### What this task involves
Only the lines from the one containing "- **Status:** default - Current NDI" through the one containing "リモートでコードが実行される | 緊急" should be printed, exactly as they appear below, with both ends included.

### Dataset records
Start of Block

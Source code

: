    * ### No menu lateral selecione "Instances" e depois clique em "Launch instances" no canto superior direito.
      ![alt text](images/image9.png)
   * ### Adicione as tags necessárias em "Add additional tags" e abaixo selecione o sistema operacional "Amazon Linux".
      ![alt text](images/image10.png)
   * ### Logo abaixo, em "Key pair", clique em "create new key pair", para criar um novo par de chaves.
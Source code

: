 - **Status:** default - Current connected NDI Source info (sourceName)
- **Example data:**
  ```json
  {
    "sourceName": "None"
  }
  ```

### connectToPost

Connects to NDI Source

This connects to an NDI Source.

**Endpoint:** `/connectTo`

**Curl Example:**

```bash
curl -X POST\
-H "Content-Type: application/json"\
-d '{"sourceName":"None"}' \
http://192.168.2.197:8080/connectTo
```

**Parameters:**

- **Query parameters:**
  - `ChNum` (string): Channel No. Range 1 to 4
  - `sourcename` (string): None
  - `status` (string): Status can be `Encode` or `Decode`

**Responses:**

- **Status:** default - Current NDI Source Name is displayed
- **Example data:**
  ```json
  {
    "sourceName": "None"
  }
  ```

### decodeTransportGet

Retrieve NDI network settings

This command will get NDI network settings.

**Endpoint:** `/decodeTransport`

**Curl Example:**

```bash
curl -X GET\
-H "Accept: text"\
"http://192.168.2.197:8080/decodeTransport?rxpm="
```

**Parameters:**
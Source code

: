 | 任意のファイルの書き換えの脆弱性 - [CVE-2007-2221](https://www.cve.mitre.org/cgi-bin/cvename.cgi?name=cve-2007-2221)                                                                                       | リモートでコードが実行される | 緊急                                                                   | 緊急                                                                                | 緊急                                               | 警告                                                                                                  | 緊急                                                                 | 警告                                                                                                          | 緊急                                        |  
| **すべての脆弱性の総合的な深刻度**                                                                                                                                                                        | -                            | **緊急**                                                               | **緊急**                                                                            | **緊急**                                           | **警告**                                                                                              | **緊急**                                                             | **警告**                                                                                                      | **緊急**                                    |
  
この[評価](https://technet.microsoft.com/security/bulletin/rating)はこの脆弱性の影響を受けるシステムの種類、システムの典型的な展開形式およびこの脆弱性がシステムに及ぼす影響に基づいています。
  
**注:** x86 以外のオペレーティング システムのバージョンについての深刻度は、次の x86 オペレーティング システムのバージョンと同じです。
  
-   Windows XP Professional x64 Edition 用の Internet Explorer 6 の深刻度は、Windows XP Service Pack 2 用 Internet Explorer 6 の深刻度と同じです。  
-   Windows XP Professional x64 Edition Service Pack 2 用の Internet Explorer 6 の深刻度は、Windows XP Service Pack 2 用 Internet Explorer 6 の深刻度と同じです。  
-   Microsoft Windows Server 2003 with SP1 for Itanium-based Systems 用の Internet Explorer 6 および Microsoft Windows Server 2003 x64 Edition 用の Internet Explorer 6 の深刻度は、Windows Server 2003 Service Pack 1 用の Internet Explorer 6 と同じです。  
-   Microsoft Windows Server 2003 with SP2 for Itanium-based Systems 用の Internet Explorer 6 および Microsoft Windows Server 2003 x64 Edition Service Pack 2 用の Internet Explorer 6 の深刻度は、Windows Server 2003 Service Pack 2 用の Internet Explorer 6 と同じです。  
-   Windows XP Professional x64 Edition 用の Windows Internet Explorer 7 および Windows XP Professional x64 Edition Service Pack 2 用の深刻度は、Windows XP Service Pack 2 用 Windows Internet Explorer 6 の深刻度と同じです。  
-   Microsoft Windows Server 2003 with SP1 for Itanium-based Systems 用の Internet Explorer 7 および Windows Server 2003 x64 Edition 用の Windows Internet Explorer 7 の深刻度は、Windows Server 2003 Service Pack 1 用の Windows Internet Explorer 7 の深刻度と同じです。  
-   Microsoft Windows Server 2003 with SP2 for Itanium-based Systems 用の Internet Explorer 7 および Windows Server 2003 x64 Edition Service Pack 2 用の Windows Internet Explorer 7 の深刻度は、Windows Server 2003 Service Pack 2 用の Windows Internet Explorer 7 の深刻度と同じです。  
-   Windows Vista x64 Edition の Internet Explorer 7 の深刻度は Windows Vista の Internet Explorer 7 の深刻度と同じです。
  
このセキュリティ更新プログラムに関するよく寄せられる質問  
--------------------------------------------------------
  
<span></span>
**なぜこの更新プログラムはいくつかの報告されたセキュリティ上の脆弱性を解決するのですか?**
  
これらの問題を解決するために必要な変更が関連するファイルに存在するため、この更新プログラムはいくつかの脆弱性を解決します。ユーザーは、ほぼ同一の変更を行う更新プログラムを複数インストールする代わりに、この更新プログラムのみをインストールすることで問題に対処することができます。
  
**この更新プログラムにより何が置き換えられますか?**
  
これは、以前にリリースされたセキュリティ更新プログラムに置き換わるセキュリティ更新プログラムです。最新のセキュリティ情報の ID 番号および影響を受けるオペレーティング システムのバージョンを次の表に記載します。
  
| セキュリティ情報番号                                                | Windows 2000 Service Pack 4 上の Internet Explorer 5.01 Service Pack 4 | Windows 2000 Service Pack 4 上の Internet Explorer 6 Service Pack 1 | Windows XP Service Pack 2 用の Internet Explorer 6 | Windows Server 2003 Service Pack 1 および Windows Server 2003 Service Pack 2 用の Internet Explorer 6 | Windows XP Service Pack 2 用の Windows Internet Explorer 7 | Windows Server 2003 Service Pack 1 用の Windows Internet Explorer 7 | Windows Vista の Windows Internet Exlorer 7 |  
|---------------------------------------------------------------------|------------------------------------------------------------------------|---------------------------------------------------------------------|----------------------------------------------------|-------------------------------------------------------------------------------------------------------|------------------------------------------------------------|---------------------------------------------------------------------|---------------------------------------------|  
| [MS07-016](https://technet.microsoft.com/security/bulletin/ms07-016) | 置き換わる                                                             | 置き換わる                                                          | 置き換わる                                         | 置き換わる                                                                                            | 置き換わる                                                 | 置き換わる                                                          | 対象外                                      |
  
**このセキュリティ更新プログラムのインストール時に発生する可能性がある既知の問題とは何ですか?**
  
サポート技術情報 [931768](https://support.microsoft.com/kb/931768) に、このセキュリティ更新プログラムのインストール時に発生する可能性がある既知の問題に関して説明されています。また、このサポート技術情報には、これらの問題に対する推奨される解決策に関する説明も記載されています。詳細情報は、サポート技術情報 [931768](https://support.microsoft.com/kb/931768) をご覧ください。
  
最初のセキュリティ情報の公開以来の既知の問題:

End of Block

### Result of the exercise
- **Status:** default - Current NDI Source Name is displayed
- **Example data:**
  ```json
  {
    "sourceName": "None"
  }
  ```

### decodeTransportGet

Retrieve NDI network settings

This command will get NDI network settings.

**Endpoint:** `/decodeTransport`

**Curl Example:**

```bash
curl -X GET\
-H "Accept: text"\
"http://192.168.2.197:8080/decodeTransport?rxpm="
```

**Parameters:**
Source code

: | 任意のファイルの書き換えの脆弱性 - [CVE-2007-2221](https://www.cve.mitre.org/cgi-bin/cvename.cgi?name=cve-2007-2221)                                                                                       | リモートでコードが実行される | 緊急                                                                   | 緊急                                                                                | 緊急                                               | 警告                                                                                                  | 緊急                                                                 | 警告                                                                                                          | 緊急                                        |  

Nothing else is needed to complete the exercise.